UK retail sales up 1.3% in August
The figures released by the British Retail Consortium and KPMG in their monthly sales monitor show that total sales increased by 2.7% to mark the best performance since January, excluding Easter distortions.
While the clothing and footwear category reported its fastest growth since December 2011, food was the worst performing category with a new record low three-month average decline.
Over the last three months, food showed a decline of 1.6% compared to the 0.1% growth seen over the last 12 months. Non-food reported growth of 3.9% in the three month period, in line with its 12-month average.

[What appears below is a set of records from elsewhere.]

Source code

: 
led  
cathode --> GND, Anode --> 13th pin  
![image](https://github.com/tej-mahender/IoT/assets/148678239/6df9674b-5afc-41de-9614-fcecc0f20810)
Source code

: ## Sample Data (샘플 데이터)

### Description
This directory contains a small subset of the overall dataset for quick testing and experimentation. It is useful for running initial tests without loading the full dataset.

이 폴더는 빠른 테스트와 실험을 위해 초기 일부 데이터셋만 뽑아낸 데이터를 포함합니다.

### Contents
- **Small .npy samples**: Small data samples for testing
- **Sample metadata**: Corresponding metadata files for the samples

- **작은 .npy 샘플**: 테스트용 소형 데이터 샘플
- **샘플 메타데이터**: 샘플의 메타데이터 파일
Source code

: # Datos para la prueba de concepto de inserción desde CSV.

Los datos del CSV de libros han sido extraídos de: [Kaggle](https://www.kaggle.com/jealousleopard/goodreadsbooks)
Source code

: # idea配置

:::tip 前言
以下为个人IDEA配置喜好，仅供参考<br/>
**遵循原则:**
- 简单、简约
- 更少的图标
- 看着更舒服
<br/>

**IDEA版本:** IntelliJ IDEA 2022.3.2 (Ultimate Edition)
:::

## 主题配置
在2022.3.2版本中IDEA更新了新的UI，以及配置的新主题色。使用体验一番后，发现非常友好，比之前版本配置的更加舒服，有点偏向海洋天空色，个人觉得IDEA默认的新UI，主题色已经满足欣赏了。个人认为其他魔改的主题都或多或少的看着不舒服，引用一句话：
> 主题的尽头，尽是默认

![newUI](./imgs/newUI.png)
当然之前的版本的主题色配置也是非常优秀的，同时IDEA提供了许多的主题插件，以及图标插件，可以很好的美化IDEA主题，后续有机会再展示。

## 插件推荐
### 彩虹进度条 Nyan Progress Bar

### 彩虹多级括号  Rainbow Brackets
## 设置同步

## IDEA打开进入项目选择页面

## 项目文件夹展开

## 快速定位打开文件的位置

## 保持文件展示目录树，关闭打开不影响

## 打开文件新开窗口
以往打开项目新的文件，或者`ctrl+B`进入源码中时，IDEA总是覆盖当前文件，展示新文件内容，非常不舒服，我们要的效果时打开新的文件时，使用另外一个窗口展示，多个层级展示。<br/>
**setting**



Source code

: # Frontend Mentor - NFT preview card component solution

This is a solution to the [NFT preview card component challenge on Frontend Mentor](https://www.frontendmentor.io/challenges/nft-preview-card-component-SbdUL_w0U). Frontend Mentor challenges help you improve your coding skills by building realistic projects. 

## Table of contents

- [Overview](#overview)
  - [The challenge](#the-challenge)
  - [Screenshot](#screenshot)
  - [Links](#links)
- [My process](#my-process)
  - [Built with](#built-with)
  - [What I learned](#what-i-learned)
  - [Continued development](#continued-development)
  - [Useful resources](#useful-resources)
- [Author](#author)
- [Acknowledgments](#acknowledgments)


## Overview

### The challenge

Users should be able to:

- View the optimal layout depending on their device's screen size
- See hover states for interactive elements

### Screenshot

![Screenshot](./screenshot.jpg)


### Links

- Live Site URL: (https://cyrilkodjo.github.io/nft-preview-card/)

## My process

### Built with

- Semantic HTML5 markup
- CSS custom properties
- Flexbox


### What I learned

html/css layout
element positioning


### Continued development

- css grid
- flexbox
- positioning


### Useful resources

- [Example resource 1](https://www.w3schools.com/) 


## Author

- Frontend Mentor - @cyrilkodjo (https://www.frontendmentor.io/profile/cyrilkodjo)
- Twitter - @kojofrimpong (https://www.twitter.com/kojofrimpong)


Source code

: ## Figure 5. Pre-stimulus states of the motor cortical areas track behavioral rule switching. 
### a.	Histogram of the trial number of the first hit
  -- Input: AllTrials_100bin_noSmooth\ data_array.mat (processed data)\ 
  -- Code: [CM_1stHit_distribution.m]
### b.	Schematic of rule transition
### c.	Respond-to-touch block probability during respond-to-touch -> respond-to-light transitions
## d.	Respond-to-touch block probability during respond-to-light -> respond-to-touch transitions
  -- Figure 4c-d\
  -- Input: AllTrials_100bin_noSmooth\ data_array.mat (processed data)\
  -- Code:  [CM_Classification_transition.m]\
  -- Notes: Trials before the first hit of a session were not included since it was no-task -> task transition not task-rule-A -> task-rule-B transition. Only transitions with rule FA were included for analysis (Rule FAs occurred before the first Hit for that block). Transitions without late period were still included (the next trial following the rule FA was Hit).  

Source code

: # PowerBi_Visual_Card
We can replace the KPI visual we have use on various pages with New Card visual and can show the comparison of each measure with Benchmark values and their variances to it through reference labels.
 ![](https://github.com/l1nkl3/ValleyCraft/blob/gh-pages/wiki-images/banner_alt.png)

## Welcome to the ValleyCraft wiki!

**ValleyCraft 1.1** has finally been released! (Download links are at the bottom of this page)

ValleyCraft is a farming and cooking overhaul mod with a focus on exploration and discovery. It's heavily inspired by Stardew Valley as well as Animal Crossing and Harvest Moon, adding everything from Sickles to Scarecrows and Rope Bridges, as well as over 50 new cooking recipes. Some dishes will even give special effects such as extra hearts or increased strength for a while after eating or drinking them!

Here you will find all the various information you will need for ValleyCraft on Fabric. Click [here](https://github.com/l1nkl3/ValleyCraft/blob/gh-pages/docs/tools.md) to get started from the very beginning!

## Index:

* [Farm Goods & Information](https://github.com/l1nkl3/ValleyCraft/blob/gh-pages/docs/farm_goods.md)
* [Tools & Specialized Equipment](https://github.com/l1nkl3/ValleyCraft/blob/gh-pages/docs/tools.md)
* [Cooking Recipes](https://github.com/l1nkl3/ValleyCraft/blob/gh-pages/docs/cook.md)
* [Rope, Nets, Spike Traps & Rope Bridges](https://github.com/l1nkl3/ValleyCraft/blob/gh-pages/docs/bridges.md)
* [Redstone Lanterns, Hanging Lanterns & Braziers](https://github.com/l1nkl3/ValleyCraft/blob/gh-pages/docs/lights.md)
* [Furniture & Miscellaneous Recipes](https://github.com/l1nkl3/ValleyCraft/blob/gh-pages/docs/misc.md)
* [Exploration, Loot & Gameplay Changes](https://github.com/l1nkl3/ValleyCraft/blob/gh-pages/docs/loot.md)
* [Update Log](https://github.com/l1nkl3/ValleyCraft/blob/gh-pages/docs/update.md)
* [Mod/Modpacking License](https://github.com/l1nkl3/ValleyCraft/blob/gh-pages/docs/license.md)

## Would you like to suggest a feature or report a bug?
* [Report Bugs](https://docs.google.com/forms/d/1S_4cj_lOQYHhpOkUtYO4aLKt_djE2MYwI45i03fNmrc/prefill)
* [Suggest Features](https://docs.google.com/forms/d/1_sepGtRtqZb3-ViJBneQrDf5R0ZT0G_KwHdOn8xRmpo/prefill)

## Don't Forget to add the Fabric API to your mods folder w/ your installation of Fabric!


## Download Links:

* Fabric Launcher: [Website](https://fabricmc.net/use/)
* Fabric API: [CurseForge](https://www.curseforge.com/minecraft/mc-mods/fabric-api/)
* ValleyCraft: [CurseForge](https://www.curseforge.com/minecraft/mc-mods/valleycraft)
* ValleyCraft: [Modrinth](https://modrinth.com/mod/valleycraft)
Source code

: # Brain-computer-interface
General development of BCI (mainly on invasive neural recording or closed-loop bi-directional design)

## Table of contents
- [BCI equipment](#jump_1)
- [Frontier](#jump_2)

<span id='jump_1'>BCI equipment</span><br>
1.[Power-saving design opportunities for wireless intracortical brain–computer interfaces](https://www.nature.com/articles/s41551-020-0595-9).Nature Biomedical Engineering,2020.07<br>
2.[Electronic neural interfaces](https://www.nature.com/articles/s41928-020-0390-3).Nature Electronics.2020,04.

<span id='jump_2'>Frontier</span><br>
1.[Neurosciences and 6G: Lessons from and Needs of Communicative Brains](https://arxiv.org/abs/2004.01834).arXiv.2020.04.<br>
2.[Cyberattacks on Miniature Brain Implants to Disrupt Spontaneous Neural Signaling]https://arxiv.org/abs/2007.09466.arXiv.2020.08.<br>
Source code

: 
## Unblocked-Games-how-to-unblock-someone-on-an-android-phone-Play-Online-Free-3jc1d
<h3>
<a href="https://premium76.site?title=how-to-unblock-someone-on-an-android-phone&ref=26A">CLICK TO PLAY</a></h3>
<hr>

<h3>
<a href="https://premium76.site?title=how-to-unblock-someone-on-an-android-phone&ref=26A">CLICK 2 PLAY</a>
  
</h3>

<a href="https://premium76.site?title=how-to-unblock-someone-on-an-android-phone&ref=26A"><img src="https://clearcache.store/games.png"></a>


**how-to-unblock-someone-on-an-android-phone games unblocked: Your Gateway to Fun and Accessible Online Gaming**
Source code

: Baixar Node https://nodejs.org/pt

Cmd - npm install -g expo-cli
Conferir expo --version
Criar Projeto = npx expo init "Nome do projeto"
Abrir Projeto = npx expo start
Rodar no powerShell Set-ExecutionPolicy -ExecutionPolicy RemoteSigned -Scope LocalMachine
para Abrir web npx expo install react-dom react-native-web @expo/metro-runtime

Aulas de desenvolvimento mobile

BRC director general Helen Dickinson said: “Retailers have pointed to the successful launch of their autumn fashion collections helped by the cooler weather, as well as a good response to marketing campaigns for back to school clothing. Furniture sales also did well as the strength of the housing market continues although not as well as in July.
“On the other hand consumers are still taking advantage of record low food inflation. The strength of the economy is not yet consistent across all areas of the country and shop prices fell in August. For retailers the challenge in these circumstances is to ensure continued investment in digital innovation, the physical retail space and job creation.”
Meanwhile, online sales of non-food products in the UK grew by 19.8% year-on-year in August, which was the highest online growth since the BRC began compiling its records. The non-food online penetration rate was 16.5% in August, 1.7 percentage point higher than in August 2013.
David McCorquodale, head of retail at KPMG, said: “The summer has been a good test of retailers’ online capabilities and many have used this to refine their systems before we enter the autumn/winter trading period. The continued growth of online sales reflects these successes.
“This has been time well spent. Those with a truly seamless multichannel operation will be the winners this Christmas, and those with less than perfect systems will see their flaws exposed as the sheer volume of customer orders will test their operation to the limit.”